Without including any images, repeat the data exactly.

[[ Data for the task, beginning ]]

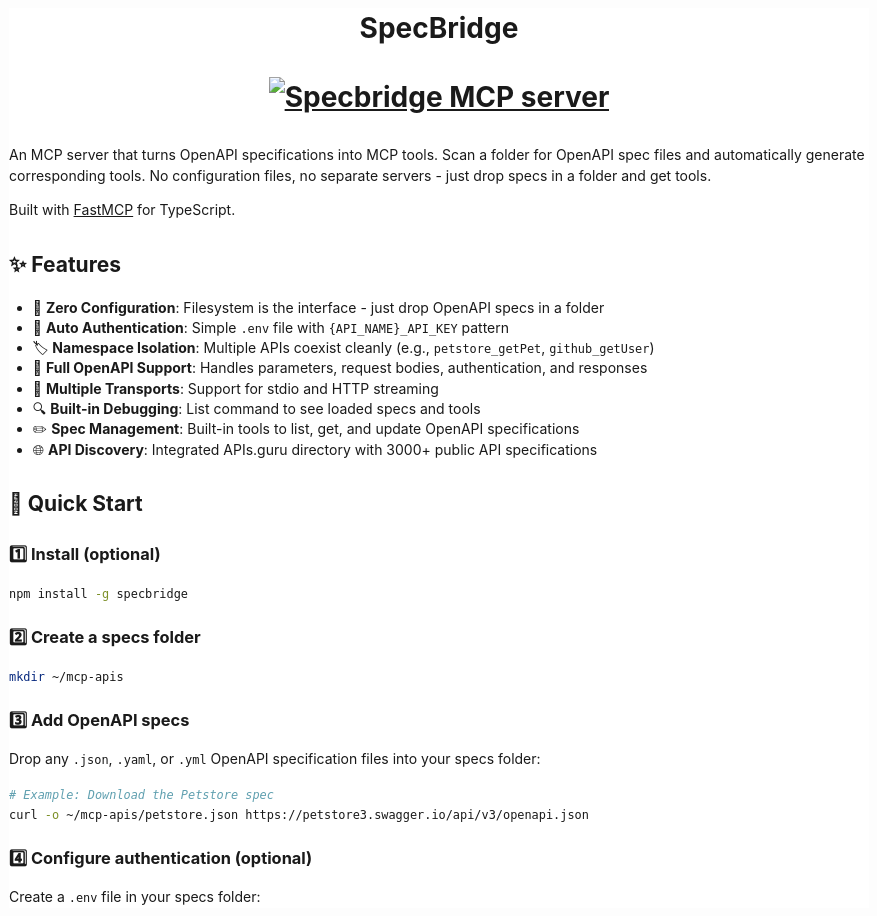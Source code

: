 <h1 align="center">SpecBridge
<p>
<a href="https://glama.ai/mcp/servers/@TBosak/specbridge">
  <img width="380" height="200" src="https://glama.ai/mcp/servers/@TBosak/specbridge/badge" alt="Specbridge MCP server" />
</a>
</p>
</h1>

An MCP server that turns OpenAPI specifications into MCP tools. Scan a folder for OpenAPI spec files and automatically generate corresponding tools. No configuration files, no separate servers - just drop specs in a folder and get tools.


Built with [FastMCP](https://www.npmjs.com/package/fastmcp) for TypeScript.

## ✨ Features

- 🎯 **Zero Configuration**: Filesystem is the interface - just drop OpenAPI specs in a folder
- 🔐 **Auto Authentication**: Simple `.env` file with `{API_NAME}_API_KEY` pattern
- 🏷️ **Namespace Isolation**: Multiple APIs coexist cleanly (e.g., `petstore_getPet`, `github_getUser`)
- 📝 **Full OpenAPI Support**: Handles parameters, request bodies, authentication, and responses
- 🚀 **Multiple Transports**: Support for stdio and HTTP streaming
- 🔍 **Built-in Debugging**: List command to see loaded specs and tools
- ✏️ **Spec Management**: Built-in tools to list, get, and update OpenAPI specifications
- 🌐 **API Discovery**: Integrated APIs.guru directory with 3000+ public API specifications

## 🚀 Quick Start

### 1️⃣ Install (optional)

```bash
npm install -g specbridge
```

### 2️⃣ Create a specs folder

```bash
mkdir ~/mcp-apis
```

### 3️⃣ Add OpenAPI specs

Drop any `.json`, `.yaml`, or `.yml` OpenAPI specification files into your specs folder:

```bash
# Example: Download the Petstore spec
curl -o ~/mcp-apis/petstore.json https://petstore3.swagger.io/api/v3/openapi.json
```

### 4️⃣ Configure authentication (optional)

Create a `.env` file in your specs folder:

[[ Data for the task, end ]]

Output for this exercise.
Source code

: <h1 align="center">SpecBridge
<p>
<a href="https://glama.ai/mcp/servers/@TBosak/specbridge">
  <img width="380" height="200" src="https://glama.ai/mcp/servers/@TBosak/specbridge/badge" alt="Specbridge MCP server" />
</a>
</p>
</h1>

An MCP server that turns OpenAPI specifications into MCP tools. Scan a folder for OpenAPI spec files and automatically generate corresponding tools. No configuration files, no separate servers - just drop specs in a folder and get tools.


Built with [FastMCP](https://www.npmjs.com/package/fastmcp) for TypeScript.

## ✨ Features

- 🎯 **Zero Configuration**: Filesystem is the interface - just drop OpenAPI specs in a folder
- 🔐 **Auto Authentication**: Simple `.env` file with `{API_NAME}_API_KEY` pattern
- 🏷️ **Namespace Isolation**: Multiple APIs coexist cleanly (e.g., `petstore_getPet`, `github_getUser`)
- 📝 **Full OpenAPI Support**: Handles parameters, request bodies, authentication, and responses
- 🚀 **Multiple Transports**: Support for stdio and HTTP streaming
- 🔍 **Built-in Debugging**: List command to see loaded specs and tools
- ✏️ **Spec Management**: Built-in tools to list, get, and update OpenAPI specifications
- 🌐 **API Discovery**: Integrated APIs.guru directory with 3000+ public API specifications

## 🚀 Quick Start

### 1️⃣ Install (optional)

```bash
npm install -g specbridge
```

### 2️⃣ Create a specs folder

```bash
mkdir ~/mcp-apis
```

### 3️⃣ Add OpenAPI specs

Drop any `.json`, `.yaml`, or `.yml` OpenAPI specification files into your specs folder:

```bash
# Example: Download the Petstore spec
curl -o ~/mcp-apis/petstore.json https://petstore3.swagger.io/api/v3/openapi.json
```

### 4️⃣ Configure authentication (optional)

Create a `.env` file in your specs folder:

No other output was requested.